The IRQ handler says it is saving the volatile registers, but does not save any floating point registers at that time, so maybe none of the floating point registers are considered volatile? Would need to check the compiler ABI: https://github.com/FreeRTOS/FreeRTOS-Kernel/blob/master/portable/GCC/ARM_CA53_64_BIT/portASM.S#L278

In all cases, this page https://freertos.org/Using-FreeRTOS-on-Cortex-A-Embedded-Processors.html is only partially relevant to the 64-bit port and, as it is referenced from the 64-bit instructions (https://freertos.org/RTOS-Xilinx-UltraScale_MPSoC_64-bit.html), that needs to be made clearer.

What is the main interest here - making the documentation clearer, or providing IRQ handler that saves and restores volatile floating point registers?

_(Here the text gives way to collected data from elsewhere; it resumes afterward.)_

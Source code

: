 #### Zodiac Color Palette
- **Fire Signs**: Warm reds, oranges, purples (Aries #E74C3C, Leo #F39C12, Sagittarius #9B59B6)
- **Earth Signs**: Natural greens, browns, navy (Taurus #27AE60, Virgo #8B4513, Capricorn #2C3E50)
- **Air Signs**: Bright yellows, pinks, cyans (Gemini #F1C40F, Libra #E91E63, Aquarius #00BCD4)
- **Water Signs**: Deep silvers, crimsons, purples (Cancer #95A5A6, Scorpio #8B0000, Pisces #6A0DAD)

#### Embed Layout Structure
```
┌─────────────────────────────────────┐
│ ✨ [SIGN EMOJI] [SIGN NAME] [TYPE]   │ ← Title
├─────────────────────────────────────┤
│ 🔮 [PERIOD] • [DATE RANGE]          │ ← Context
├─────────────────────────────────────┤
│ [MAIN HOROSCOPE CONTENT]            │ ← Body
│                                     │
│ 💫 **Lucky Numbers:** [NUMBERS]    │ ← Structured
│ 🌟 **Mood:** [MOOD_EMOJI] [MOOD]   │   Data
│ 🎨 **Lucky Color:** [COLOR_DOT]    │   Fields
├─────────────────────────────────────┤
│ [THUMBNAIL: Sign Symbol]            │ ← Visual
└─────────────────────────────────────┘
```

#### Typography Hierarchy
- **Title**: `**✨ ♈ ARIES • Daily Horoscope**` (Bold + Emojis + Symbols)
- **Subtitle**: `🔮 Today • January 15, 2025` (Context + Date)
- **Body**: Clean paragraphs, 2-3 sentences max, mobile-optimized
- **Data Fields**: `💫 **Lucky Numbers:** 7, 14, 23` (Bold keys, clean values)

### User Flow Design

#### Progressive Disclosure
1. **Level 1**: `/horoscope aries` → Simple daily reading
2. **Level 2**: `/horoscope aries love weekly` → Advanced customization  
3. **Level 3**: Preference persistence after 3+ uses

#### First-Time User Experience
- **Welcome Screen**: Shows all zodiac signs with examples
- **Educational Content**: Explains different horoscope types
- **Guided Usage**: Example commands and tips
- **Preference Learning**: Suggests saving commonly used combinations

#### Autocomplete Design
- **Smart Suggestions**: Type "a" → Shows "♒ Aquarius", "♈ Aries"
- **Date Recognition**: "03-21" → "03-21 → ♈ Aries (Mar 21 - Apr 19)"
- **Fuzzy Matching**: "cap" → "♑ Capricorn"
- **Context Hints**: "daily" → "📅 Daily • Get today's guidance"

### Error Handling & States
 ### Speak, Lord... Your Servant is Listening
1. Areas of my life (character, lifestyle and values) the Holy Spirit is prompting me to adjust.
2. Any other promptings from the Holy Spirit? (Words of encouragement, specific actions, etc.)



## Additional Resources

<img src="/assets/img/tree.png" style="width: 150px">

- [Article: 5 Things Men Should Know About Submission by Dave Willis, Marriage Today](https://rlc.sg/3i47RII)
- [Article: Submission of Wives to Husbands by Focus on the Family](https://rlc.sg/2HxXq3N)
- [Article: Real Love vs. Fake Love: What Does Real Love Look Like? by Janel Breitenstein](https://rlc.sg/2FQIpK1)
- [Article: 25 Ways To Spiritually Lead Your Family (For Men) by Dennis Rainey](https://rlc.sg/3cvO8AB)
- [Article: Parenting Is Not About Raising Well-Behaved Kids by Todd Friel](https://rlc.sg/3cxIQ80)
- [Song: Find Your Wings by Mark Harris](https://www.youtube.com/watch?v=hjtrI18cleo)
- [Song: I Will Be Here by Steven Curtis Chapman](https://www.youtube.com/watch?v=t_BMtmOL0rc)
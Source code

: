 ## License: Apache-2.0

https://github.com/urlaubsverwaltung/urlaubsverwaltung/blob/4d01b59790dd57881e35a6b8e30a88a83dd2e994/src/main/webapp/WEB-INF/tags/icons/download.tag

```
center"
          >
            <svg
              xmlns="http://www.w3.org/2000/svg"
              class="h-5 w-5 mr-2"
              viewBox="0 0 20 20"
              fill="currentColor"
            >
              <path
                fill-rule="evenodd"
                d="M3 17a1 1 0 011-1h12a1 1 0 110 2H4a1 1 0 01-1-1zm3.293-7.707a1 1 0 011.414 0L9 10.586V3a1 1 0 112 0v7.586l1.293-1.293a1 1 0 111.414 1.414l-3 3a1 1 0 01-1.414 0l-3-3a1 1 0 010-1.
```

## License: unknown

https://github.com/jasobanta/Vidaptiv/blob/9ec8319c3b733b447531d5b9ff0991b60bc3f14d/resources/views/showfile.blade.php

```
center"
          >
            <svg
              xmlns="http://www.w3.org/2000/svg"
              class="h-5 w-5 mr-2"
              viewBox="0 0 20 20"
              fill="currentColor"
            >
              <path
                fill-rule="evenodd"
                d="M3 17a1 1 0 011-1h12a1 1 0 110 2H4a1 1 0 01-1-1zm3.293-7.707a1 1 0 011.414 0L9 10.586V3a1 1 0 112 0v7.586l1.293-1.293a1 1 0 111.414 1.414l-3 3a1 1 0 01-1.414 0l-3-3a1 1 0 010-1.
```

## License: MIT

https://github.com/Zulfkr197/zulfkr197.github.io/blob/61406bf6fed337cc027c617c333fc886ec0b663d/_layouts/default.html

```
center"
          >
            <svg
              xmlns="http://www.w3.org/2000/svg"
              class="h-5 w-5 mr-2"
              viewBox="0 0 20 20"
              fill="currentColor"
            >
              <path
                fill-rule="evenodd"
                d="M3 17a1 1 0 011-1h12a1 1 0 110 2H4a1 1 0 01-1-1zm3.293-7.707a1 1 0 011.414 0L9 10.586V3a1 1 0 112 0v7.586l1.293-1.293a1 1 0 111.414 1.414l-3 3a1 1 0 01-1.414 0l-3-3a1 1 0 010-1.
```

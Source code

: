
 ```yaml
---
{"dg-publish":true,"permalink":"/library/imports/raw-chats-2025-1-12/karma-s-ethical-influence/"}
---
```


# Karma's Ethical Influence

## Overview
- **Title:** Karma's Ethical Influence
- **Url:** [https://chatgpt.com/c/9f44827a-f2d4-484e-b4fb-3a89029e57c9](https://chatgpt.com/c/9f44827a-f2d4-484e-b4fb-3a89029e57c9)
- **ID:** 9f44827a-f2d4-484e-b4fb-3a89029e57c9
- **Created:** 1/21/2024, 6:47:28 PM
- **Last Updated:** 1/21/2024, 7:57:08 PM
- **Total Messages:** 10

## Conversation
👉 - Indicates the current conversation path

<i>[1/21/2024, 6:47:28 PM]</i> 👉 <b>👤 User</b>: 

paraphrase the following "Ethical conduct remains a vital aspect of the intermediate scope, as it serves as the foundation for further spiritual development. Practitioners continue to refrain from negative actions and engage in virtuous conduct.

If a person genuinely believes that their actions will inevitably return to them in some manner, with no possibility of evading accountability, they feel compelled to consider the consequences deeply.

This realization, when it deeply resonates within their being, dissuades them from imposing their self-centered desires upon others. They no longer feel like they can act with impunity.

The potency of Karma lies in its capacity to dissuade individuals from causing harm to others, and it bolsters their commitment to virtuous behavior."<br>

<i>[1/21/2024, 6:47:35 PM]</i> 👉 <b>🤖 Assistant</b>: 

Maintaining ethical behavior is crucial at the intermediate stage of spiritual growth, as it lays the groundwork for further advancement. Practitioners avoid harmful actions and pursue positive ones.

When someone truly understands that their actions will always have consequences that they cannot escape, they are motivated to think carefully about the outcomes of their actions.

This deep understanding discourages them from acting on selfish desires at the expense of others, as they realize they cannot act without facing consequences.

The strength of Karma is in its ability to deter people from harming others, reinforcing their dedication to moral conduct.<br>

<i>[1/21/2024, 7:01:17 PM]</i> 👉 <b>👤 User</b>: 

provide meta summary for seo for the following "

Thanks, again, for the fast follow up. To be selfish, I only want to see the IRQ handler that saves/restores the FPU, because of all of the API functions (e.g., queue accesses) that use memcpy or similar, which end up making use of the FPU. Intentionally using a slower memcpy seems like a poor choice for common cases, so having the IRQ handler ensure that the FPU gets saved/restored if necessary seems like the wisest thing to do. Thanks, one more time, for the fast and in-depth investigation.

Ok.

As an aside, as far as the kernel’s use of memcpy() goes, creating your own implementation that just does a byte for byte copy is unlikely to be much slower, if indeed slower at all. That is because the kernel only moves small amounts of memory at a time, whereas the library version of memcpy() is optimised to move large amounts of memory around at a time. Therefore the library version carries a performance penalty at the start and end of the copy operation as it works to align the start address to something that enables it to start using a more efficient copy method.

Understood. Thanks for that clarification. By “common cases” I meant “scenarios where application developers are commonly going to use memcpy()/memcmp()/etc”, which has a built in assumption that it’s to act on large blocks of data. That assumption is entirely just an assumption and perhaps is wrong.

In a related vein, I stumbled on this thread GCC9 compiled code damage function local variable (related to VFP/FPU support) which makes me think that it’s not really as simple as only the tasks that use FPU instructions competing with ISRs that also use FPU instructions.